The big question on players’ mind is how firm and fast the USGA will get this course once the championship begins. That could change everything.

Webb said after a practice round Tuesday that she expected the course to be getting firmer and faster than it was getting, but that the USGA actually softened it during the day with water. She noticed watering being done in the morning.

“We are all trying to work out what the trick will be here,” Webb said. “We’ll see.”

Julieta Granada said the softening of the course in practice rounds with water makes her wonder if she’s seeing the real course.

“It’s almost like they’re trying to hide what we’re going to see,” Granada said.

Ben Kimball, the USGA’s championship director, said the extra watering isn’t some surreptitious plan to throw the women off their games. He said it’s being done to protect turf health, and that the course will get drier as the week progresses.

“Moisture levels in the fine turf areas have been maintained fairly high in the interest of turf health,” Kimball said. “With cool, dry conditions in the forecast for the week, we are in the process of drying the golf course down to achieve our desired firmness . . . The course will get firmer every day.”

CordeValle is a Robert Trent Jones Jr. design that will play as a par 72 measuring 6,784 yards on the scorecard, but Kimball said he doubted it would play that long any day of the championship. The fifth hole is listed as a 352-yard par 4, but Kimball said players should expect tees to be moved up to make it a drivable par 4 at anywhere from 235 to 240 yards.

“There’s the likelihood of a lot of birdies, the likelihood of some eagles and the likelihood of a hole-in-one on a par 4 out there,” Kimball said. “So exciting stuff there.”

With firm and fast conditions, the course may not play as long as it appears.

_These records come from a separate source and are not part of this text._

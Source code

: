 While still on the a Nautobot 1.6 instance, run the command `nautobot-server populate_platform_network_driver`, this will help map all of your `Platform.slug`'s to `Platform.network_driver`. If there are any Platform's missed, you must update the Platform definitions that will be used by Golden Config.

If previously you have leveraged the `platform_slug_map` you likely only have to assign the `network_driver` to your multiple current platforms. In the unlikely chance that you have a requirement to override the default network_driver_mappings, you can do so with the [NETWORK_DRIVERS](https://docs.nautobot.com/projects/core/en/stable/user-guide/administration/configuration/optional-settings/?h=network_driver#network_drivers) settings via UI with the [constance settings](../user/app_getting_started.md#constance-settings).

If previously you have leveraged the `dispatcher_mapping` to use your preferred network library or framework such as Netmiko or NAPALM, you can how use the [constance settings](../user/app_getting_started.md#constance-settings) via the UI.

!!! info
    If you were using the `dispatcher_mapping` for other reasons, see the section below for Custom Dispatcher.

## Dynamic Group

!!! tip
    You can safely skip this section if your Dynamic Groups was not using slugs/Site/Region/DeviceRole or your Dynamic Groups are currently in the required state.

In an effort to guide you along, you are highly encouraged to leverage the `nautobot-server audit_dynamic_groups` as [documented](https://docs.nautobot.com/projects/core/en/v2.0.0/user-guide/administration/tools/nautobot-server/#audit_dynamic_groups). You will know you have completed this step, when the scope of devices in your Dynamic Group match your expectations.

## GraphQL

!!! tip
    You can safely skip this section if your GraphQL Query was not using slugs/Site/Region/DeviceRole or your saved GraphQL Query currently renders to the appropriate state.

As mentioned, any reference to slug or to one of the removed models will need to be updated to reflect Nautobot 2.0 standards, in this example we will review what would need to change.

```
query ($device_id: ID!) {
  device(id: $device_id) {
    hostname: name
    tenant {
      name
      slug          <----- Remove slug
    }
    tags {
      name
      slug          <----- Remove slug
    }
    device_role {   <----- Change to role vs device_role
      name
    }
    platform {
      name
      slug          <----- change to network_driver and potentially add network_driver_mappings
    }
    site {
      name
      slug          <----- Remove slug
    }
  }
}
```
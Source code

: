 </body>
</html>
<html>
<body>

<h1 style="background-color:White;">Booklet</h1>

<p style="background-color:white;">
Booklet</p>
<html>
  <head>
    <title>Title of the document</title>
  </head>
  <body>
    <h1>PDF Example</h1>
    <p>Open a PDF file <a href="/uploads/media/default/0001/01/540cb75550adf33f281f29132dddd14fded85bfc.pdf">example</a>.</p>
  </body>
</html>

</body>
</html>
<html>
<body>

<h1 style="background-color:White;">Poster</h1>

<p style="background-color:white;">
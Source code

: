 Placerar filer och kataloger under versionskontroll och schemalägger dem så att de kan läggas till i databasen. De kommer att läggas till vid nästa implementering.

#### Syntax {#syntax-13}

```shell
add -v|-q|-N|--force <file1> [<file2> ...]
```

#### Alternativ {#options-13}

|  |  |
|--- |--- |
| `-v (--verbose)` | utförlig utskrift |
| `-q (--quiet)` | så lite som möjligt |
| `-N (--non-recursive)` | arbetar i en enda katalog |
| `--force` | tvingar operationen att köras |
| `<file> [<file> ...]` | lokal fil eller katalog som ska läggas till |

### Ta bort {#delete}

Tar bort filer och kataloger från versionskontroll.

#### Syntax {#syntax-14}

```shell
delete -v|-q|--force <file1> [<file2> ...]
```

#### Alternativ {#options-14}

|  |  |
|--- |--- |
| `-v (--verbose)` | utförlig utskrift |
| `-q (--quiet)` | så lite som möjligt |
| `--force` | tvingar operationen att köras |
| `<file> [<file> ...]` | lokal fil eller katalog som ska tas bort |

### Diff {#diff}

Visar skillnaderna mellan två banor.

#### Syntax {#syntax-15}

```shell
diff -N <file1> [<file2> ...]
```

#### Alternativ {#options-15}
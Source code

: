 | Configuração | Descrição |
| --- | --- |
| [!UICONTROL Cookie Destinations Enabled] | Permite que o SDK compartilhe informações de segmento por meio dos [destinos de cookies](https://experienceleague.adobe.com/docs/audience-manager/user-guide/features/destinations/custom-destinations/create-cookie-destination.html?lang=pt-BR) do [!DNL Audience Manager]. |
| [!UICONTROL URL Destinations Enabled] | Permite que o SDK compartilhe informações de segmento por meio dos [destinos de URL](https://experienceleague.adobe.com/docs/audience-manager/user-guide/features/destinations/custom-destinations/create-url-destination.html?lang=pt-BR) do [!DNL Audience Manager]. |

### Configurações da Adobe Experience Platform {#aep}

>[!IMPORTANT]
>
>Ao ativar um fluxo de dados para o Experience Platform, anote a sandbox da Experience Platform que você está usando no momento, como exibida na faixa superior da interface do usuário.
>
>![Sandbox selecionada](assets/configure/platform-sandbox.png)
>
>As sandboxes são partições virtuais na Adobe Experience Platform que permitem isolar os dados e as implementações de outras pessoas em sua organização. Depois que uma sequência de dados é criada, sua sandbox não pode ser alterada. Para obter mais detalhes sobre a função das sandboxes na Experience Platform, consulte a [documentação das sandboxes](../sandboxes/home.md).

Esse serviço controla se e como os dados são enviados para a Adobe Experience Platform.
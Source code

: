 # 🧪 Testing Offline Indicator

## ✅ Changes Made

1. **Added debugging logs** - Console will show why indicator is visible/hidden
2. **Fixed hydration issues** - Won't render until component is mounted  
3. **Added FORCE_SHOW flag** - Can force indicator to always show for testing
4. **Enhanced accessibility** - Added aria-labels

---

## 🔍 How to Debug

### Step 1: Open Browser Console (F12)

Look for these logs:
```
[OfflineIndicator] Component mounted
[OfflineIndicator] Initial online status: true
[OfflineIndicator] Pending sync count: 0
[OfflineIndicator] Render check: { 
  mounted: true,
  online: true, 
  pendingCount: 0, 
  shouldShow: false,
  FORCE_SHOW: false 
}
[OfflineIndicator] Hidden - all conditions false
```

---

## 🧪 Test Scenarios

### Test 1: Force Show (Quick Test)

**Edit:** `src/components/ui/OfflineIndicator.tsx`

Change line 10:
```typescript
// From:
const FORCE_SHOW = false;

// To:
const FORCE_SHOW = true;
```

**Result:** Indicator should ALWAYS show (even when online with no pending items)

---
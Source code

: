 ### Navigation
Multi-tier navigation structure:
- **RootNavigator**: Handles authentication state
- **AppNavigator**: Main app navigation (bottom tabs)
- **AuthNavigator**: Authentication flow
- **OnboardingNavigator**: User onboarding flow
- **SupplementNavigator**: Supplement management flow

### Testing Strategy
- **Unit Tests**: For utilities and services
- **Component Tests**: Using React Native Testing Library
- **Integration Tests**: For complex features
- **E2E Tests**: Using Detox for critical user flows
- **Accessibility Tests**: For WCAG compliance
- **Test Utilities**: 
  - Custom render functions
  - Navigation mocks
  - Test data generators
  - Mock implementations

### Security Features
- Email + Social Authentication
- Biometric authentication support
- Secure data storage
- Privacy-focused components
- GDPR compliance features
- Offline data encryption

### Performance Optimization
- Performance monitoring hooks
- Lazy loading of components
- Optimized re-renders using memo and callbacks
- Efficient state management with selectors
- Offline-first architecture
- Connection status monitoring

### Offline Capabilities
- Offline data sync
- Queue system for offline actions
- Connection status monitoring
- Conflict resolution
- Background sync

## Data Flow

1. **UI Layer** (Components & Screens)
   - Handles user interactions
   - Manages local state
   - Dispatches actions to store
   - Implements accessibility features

“I wouldn’t say it’s your typical U.S. Women’s Open style golf course,” Webb said. “The fairways are quite generous. The rough isn’t all that long, so even if you miss a fairway, it’s playable, though there are some spots that it’s not.”

Even with more generous fairway widths, Webb said it’s not necessarily a long hitter’s course.

“I think it’s a course for anybody,” Webb said. “The big hitters will probably be licking their chops, because there is not a lot of penalty for them, but I think people who don’t hit it that far and are good putters will do just as well.”

Like Webb, Stacy Lewis said the test is unique.

“The course is interesting,” Lewis said. “It's very different than your typical U.S. Open. Of the past few venues we've played, it’s probably closest to Sebonack. You have to rely on some good bounces. You can putt from a lot of places. It’s not drive it straight, and if you hit it in the rough, you hack it out with your wedge, and you putt it good. You have to do everything well. You can't just drive it well and putt it good. You've got to be able to hit some shots and get some good bounces along the way.”

Kimball said part of the test will be judging what firm and fast conditions will do to balls bouncing along the ground. It will also be in how players deal mentally with the different lies they will get in “spotty” rough.

“It’s very inconsistent [rough], which is a good thing for this week,” Kimball said. “Depending upon where the player hits it, they may be in four inches of rough, they may be in an inch and a half of rough. The heat has impacted the rough a little bit. And the higher rough that you see out there is now starting to get little bit drier, getting a little weaker as we dial back some of the watering that we're doing. So it's very inconsistent throughout the property. It's rough. It's supposed to be inconsistent.

“We intend this to be a comprehensive test of golf. Not necessarily the hardest test, but a total examination of the players' ability and their mental stability, as well. It's our intention to get every club in the bag dirty on a daily basis. Firm and fast requires players to have to contemplate what the ball does when it hits the ground.”